Para refrescar a memória dos mais esquecidos, transcrevemos a seguir um trecho do relatório, de maio de 2009, do então presidente do Conselho Nacional de Política Prisional e Penitenciária, Sérgio Salomão Shecaira, que resultou no pedido de intervenção federal no Estado. 
 
O relatório retrata a visão de Hartung sobre as políticas públicas de “ressocialização” de jovens e adultos no Estado. Fica a critério do leitor avaliar se Hartung está sendo verdadeiro quando afirma que está empenhado em promover políticas públicas humanizadas, que se propõem a ressocializar pessoas envolvidas com a criminalidade. 
 
“(…) Então nós fomos, em comitiva, conhecer um presídio dentro de um contêiner. Essa foi uma ideia do governo Paulo Hartung de pegar contêineres com pequenas janelinhas e colocar vários presos lá dentro. Então, tinham em um contêiner, que é um local para colocar mercadorias, de 50 a 60 presos lá dentro. Era uma coisa absolutamente desumana. Quando os presos tinham que fazer suas necessidades fisiológicas, justamente por não terem banheiros, eles faziam nas próprias “quentinhas” vindas com comida, e voltavam com fezes, ou em garrafas “pet”, ou até mesmo através das janelas, quando urinavam para fora do contêiner. Era algo completamente chocante, com um monte de lama, fezes, ratos ao lado dos contêineres, uma sujeira.
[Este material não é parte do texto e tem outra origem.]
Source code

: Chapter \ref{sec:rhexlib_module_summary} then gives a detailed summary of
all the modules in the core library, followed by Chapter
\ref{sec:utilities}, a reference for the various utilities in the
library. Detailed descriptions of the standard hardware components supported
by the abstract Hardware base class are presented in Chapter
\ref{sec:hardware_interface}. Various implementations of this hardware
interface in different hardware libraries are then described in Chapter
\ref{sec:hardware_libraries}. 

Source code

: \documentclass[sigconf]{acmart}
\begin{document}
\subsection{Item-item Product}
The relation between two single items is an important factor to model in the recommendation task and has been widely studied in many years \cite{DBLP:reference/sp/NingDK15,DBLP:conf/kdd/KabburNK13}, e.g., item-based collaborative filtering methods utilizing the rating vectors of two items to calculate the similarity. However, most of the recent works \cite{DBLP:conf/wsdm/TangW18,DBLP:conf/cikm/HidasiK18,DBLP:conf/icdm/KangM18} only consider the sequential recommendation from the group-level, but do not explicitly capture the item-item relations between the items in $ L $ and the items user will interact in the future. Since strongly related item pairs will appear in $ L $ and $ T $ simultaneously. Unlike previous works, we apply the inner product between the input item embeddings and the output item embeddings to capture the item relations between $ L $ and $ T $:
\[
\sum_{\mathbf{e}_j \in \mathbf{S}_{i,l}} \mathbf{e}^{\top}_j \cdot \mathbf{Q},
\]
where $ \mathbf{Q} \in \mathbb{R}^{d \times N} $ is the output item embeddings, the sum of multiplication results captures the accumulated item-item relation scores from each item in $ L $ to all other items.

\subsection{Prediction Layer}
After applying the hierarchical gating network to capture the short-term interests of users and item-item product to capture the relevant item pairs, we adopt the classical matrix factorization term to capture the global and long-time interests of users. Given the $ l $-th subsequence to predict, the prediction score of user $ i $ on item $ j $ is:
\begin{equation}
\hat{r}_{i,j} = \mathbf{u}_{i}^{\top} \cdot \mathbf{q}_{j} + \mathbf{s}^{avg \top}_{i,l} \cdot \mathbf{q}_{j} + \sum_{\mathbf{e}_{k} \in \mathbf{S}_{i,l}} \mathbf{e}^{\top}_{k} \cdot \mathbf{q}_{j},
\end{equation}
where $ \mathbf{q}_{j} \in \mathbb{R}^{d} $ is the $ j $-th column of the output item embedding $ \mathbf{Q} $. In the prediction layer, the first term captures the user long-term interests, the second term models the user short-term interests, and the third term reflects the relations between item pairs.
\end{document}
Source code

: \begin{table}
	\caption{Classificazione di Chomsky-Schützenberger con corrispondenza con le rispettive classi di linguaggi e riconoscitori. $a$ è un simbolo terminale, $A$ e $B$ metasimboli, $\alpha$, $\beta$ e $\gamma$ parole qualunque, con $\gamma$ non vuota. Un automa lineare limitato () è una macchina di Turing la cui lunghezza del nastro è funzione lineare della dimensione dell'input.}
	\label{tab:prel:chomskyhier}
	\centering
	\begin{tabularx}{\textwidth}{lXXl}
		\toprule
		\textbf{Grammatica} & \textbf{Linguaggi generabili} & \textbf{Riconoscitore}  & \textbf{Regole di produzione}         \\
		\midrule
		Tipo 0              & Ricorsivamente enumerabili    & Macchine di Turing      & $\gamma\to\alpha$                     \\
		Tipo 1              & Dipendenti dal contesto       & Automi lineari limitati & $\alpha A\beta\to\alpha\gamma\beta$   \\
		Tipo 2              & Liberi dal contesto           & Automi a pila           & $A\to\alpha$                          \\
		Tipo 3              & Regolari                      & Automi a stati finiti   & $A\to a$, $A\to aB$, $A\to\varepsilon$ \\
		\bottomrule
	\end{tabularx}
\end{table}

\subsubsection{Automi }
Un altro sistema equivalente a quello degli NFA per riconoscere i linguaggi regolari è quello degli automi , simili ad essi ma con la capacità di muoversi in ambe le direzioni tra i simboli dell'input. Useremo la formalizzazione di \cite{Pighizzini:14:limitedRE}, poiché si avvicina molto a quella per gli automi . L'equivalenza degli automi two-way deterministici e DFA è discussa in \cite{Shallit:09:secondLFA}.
E eram contêineres empilhados, como se fossem o térreo e o primeiro andar. Era um cheiro completamente insuportável.
 
Havia pessoas com tuberculose, escabiose (a conhecida ‘sarna’), que era uma coisa que eu pensei que não mais pudesse ver, pois quando vemos em um cachorro já ficamos com pena do animal, e imagina um ser humano com o corpo totalmente tomado! Tudo isso foi fotografado. Eu poderia me alongar falando de violências menores do sistema, mas creio que o sistema como um todo é uma violência.
 
Eu cheguei a ver uma modalidade de contêiner ainda mais perversa, a que chamavam ironicamente de “forno micro-ondas”, uma vez que era um contêiner sem nenhuma janela, de tal forma que não havia ventilação, e o ar não circulava. Tudo isto sob a administração do governador Paulo Hartung e do secretário de Estado da Justiça, Ângelo Roncalli de Ramos Barros.
 
Depois, nós ficamos sabendo que também havia adolescentes presos em contêineres. Era a ponta de um iceberg que nós não imaginávamos ser tão grande. Ficamos, inclusive, sabendo da existência de camburões que abrigavam presos por tempo indeterminado. Apenas estacionavam o camburão no pátio, e deixavam os presos lá dentro. Eram coisas em condições completamente abjetas e subumanas (…)”.